━━━ DATASET ENTRIES ━━━
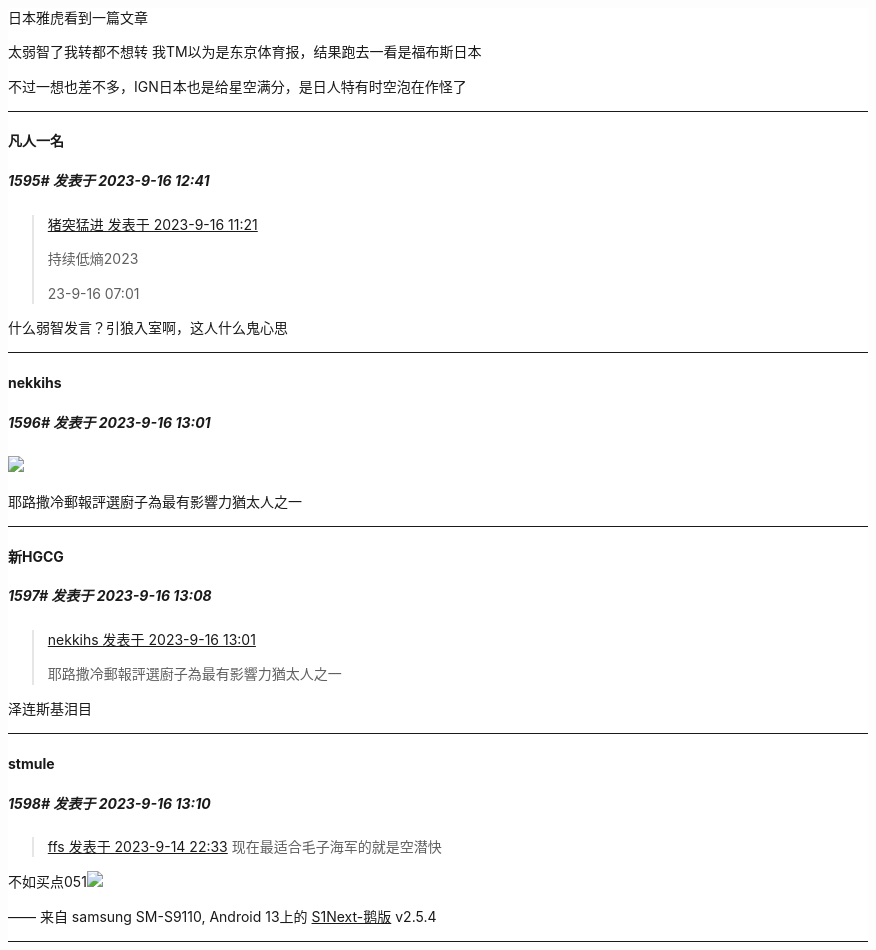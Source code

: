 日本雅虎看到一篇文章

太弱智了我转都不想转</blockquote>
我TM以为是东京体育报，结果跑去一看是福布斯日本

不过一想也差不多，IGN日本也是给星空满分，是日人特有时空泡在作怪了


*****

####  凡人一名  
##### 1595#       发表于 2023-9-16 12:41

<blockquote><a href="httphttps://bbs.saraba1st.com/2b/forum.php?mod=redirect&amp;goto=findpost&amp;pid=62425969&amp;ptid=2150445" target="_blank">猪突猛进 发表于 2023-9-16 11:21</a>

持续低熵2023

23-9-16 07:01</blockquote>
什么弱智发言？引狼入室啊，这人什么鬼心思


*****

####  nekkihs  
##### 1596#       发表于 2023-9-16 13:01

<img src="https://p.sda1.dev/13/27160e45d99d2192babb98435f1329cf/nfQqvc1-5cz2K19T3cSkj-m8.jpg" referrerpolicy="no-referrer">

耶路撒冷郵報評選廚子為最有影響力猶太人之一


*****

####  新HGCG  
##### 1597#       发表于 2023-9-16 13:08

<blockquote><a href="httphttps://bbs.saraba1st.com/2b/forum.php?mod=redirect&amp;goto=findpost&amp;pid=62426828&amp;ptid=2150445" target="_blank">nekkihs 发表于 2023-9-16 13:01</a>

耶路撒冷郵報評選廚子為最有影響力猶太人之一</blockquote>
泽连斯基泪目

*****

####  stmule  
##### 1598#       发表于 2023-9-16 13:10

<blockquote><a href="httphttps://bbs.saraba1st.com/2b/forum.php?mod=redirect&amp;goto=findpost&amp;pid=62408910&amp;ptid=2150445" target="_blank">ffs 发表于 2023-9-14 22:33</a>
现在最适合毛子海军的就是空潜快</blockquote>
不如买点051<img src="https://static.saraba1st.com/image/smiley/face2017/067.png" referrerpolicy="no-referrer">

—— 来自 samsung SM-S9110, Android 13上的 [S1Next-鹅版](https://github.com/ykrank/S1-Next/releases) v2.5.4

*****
━━━
DIRECTIONS FOR THIS TASK
From the first line to the last, copy the records above exactly and leave out the pictures.

EXERCISE ANSWER
Source code

: 日本雅虎看到一篇文章

太弱智了我转都不想转</blockquote>
我TM以为是东京体育报，结果跑去一看是福布斯日本

不过一想也差不多，IGN日本也是给星空满分，是日人特有时空泡在作怪了


*****

####  凡人一名  
##### 1595#       发表于 2023-9-16 12:41

<blockquote><a href="httphttps://bbs.saraba1st.com/2b/forum.php?mod=redirect&amp;goto=findpost&amp;pid=62425969&amp;ptid=2150445" target="_blank">猪突猛进 发表于 2023-9-16 11:21</a>

持续低熵2023

23-9-16 07:01</blockquote>
什么弱智发言？引狼入室啊，这人什么鬼心思


*****

####  nekkihs  
##### 1596#       发表于 2023-9-16 13:01

<img src="https://p.sda1.dev/13/27160e45d99d2192babb98435f1329cf/nfQqvc1-5cz2K19T3cSkj-m8.jpg" referrerpolicy="no-referrer">

耶路撒冷郵報評選廚子為最有影響力猶太人之一


*****

####  新HGCG  
##### 1597#       发表于 2023-9-16 13:08

<blockquote><a href="httphttps://bbs.saraba1st.com/2b/forum.php?mod=redirect&amp;goto=findpost&amp;pid=62426828&amp;ptid=2150445" target="_blank">nekkihs 发表于 2023-9-16 13:01</a>

耶路撒冷郵報評選廚子為最有影響力猶太人之一</blockquote>
泽连斯基泪目

*****

####  stmule  
##### 1598#       发表于 2023-9-16 13:10

<blockquote><a href="httphttps://bbs.saraba1st.com/2b/forum.php?mod=redirect&amp;goto=findpost&amp;pid=62408910&amp;ptid=2150445" target="_blank">ffs 发表于 2023-9-14 22:33</a>
现在最适合毛子海军的就是空潜快</blockquote>
不如买点051<img src="https://static.saraba1st.com/image/smiley/face2017/067.png" referrerpolicy="no-referrer">

—— 来自 samsung SM-S9110, Android 13上的 [S1Next-鹅版](https://github.com/ykrank/S1-Next/releases) v2.5.4

*****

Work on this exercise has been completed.